Input:
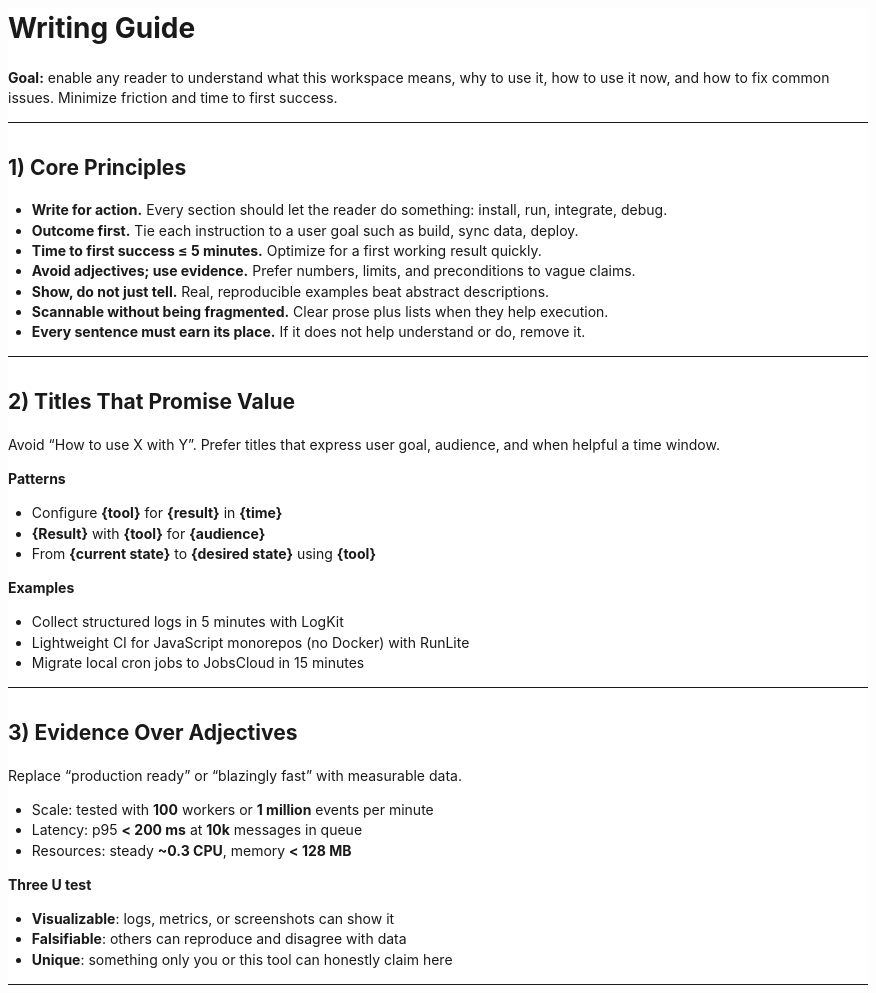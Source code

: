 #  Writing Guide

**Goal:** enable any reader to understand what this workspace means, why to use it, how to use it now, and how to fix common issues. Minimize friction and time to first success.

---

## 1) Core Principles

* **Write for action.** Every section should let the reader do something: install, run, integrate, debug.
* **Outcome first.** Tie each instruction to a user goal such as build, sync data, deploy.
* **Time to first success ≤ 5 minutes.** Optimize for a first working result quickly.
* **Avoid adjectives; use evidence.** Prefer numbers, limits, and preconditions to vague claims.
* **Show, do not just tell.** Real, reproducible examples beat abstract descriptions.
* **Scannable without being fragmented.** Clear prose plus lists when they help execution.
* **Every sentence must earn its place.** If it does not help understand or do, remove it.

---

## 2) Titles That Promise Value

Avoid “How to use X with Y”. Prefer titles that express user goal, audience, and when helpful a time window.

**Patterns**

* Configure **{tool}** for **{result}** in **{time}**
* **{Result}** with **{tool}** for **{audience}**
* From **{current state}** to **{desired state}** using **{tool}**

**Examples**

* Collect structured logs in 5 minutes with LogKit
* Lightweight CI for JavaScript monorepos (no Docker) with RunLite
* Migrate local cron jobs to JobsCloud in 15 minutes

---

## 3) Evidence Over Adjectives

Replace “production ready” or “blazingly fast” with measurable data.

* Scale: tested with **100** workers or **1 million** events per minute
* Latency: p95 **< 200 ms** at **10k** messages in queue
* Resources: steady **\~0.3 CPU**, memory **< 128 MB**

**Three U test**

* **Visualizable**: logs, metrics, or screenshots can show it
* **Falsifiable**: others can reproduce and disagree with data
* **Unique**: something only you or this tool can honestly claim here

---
--
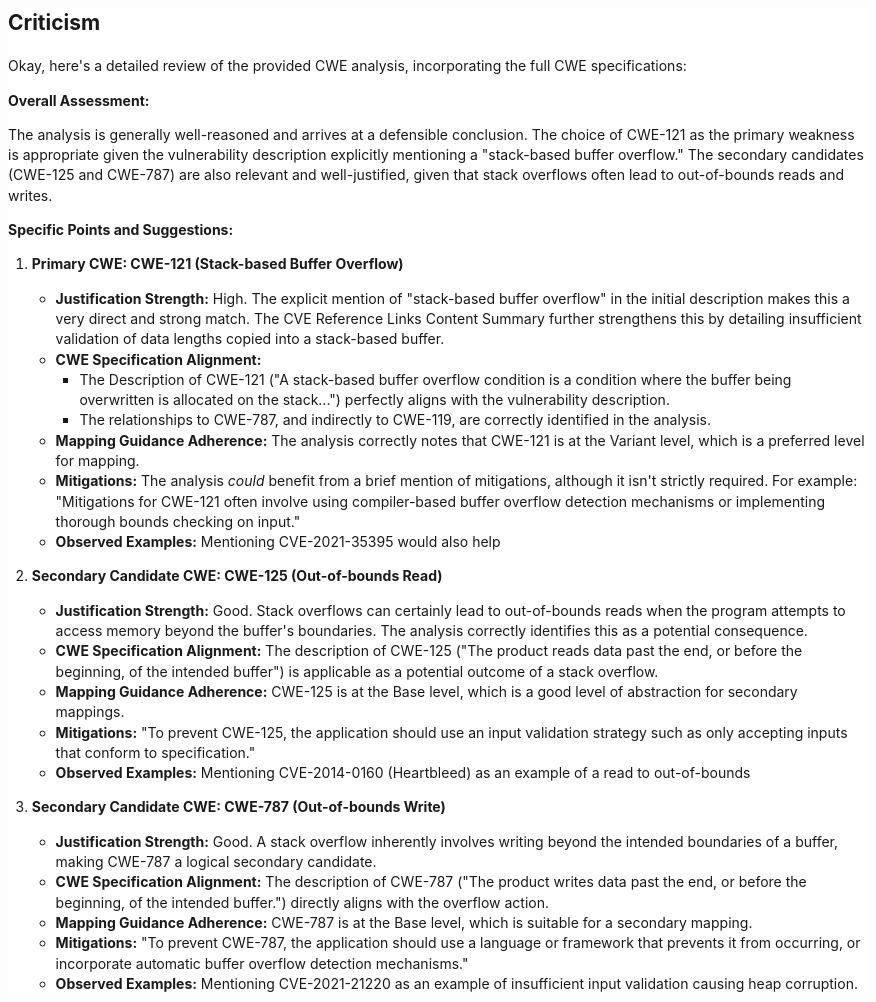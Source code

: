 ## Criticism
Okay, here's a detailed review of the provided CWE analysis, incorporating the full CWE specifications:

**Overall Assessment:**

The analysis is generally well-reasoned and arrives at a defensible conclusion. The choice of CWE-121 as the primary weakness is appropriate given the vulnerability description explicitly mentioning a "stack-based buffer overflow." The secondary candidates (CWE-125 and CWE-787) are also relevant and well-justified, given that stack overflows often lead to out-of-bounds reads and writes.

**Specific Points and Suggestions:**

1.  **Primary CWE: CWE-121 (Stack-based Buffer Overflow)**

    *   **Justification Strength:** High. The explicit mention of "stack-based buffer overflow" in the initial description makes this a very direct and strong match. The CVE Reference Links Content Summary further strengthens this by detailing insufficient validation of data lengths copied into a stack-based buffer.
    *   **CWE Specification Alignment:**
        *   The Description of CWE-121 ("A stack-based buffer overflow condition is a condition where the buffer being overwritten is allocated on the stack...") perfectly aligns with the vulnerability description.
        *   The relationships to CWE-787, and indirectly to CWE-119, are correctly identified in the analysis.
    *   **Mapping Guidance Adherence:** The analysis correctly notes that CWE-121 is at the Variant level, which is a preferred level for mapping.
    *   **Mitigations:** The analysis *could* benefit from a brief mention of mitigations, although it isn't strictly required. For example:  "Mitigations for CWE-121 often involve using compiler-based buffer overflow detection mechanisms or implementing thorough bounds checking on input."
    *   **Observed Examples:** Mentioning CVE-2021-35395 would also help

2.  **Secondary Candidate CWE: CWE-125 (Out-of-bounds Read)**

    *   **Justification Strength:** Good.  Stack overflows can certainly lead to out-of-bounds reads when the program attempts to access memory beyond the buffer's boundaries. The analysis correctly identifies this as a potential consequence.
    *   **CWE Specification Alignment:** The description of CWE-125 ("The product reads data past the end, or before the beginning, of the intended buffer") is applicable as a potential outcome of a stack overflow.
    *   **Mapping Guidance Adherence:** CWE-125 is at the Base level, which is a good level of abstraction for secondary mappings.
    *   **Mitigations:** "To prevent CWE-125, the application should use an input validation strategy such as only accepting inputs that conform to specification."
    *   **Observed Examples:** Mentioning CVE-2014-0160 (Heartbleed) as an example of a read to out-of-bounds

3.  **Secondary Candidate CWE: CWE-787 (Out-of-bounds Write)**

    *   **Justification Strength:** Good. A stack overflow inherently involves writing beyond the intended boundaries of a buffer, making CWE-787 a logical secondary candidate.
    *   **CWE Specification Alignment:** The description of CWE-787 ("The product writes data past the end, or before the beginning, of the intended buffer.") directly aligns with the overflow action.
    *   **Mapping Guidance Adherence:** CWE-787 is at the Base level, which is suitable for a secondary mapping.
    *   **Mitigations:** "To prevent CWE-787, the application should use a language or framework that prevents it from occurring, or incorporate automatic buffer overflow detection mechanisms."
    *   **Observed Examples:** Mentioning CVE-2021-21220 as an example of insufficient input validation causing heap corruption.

What to work on:
Take the entries above and copy out all lines with the string "beyond".

Written answer:
    *   **Justification Strength:** Good.  Stack overflows can certainly lead to out-of-bounds reads when the program attempts to access memory beyond the buffer's boundaries. The analysis correctly identifies this as a potential consequence.
    *   **Justification Strength:** Good. A stack overflow inherently involves writing beyond the intended boundaries of a buffer, making CWE-787 a logical secondary candidate.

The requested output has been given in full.